Mental health services unable to cope with NHS cuts
Family doctors are warning that the deteriorating state of mental health services in England could mean patients come to harm as one in five patients are unable to get specialist help.
GPs are reporting that some patients have committed suicide or have been sectioned due to a lack of available community mental health services, reports the Independent.
Over 80% of GPs believe that their local mental health teams are unable to cope with their caseloads and almost half said that the situation in their area had gotten worse in the past twelve months.
Mental health receives around 13 per cent of the NHS budget, but is estimated to represent more than a quarter of the country’s disease burden.
Geoff Heyes, policy and campaigns manager at the mental health charity Mind, said that the level of harm witnessed by GPs was “unacceptable but not surprising”.
“People with mental health problems can recover, but early intervention is vital,” he said. “If the Government is serious about giving as much importance to mental health as it does physical health, we urgently need to see more funding for mental health services.”
Health minister Norman Lamb said: “We’ve committed to introducing access and waiting time standards for mental health from next April, with a phased approach depending on affordability.

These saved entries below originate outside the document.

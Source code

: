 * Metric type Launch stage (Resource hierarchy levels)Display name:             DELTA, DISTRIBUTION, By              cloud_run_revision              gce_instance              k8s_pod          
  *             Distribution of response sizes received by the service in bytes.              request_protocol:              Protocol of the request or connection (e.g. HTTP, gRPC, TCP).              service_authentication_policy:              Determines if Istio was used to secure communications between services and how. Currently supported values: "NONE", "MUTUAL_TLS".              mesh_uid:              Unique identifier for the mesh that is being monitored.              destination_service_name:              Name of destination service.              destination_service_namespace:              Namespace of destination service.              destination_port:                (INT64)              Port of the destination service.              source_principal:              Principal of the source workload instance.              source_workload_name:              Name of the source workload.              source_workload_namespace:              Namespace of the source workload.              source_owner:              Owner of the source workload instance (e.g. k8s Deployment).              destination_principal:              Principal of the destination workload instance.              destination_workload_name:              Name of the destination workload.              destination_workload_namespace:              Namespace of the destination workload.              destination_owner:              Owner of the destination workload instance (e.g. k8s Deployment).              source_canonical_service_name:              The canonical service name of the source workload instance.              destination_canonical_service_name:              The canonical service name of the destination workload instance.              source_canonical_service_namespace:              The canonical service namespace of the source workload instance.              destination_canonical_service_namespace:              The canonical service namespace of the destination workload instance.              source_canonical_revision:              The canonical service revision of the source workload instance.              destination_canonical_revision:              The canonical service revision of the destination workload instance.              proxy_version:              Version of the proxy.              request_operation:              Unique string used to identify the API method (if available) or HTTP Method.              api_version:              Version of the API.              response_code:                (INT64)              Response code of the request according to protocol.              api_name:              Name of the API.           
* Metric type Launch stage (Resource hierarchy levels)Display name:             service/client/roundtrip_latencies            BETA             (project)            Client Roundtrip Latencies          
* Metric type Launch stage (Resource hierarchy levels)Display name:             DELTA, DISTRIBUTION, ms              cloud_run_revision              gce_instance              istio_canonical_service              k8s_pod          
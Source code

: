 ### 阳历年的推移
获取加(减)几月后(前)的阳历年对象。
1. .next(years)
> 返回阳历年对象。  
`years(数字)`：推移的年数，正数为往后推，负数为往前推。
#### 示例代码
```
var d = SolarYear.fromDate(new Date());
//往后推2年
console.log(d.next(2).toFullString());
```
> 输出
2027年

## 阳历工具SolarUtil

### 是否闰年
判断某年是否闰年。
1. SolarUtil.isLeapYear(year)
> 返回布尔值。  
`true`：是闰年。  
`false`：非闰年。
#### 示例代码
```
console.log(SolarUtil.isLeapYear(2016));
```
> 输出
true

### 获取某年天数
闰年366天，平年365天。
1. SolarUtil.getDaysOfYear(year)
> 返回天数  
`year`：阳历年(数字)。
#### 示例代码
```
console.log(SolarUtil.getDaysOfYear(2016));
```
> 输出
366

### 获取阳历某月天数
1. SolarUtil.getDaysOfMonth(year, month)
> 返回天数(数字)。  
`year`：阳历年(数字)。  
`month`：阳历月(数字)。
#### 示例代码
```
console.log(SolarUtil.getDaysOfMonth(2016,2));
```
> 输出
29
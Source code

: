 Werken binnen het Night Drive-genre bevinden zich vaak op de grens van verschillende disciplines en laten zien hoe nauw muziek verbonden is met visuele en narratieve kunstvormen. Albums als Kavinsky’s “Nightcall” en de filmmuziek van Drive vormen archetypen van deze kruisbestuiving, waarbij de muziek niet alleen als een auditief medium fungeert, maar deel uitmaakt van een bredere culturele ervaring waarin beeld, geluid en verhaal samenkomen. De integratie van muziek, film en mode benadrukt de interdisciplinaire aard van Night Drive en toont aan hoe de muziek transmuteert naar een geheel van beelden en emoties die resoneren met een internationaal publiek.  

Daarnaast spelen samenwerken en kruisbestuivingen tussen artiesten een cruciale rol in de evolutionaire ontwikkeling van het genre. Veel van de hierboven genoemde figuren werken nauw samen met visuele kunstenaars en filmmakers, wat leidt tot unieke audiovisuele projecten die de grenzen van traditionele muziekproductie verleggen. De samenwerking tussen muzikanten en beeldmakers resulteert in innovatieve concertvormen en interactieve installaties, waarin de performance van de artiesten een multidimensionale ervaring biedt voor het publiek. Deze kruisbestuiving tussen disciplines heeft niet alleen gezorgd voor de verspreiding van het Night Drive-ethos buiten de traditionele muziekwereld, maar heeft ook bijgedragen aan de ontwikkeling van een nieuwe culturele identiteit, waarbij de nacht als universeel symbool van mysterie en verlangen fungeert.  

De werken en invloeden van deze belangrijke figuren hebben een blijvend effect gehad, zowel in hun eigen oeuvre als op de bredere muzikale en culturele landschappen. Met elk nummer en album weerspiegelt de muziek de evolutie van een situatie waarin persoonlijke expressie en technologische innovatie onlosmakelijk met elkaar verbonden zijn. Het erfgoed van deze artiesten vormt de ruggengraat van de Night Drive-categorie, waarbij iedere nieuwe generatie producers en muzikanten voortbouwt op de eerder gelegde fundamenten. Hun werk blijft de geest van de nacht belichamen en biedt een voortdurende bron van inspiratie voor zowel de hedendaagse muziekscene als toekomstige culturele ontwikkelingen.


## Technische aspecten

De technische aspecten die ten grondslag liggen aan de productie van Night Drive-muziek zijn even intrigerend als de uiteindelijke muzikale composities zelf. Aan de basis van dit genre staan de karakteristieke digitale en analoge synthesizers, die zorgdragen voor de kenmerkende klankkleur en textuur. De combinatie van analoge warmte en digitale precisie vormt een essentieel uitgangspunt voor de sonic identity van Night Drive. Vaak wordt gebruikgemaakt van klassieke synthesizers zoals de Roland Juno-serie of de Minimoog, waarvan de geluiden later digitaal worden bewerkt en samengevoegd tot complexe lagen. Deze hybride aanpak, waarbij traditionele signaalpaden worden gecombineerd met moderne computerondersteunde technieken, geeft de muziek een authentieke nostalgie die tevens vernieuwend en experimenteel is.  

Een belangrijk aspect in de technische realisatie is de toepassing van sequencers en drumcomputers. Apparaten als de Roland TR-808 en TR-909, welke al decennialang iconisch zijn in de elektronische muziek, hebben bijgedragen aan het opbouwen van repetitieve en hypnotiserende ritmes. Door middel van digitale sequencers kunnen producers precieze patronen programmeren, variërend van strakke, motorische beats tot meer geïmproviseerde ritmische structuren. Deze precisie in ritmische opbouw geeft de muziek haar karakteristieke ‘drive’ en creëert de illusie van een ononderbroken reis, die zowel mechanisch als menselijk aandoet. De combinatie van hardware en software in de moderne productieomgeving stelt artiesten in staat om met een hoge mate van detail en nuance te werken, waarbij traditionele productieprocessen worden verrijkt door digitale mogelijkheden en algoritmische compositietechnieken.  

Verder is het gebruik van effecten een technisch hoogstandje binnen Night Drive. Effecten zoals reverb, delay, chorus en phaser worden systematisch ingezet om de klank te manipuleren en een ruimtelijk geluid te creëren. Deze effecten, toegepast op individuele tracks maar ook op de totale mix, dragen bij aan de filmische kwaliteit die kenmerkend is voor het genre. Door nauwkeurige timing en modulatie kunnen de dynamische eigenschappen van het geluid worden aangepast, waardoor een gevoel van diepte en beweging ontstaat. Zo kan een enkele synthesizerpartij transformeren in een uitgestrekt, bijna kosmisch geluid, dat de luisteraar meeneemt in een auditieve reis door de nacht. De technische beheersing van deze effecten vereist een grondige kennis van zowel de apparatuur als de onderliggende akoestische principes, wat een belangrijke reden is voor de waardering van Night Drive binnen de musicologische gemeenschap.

We are also improving mental health training for GPs so that more people get the right support at the right time.”
However, Dr Maureen Baker, chair of the Royal College of General Practitioners, told Pulsethat an “urgent” review of funding allocations for mental health was required.
“There is an urgent need to reassess the way funding is allocated so that services in the community have adequate resources to deliver more proactive, planned care to patients with mental illness,” she said.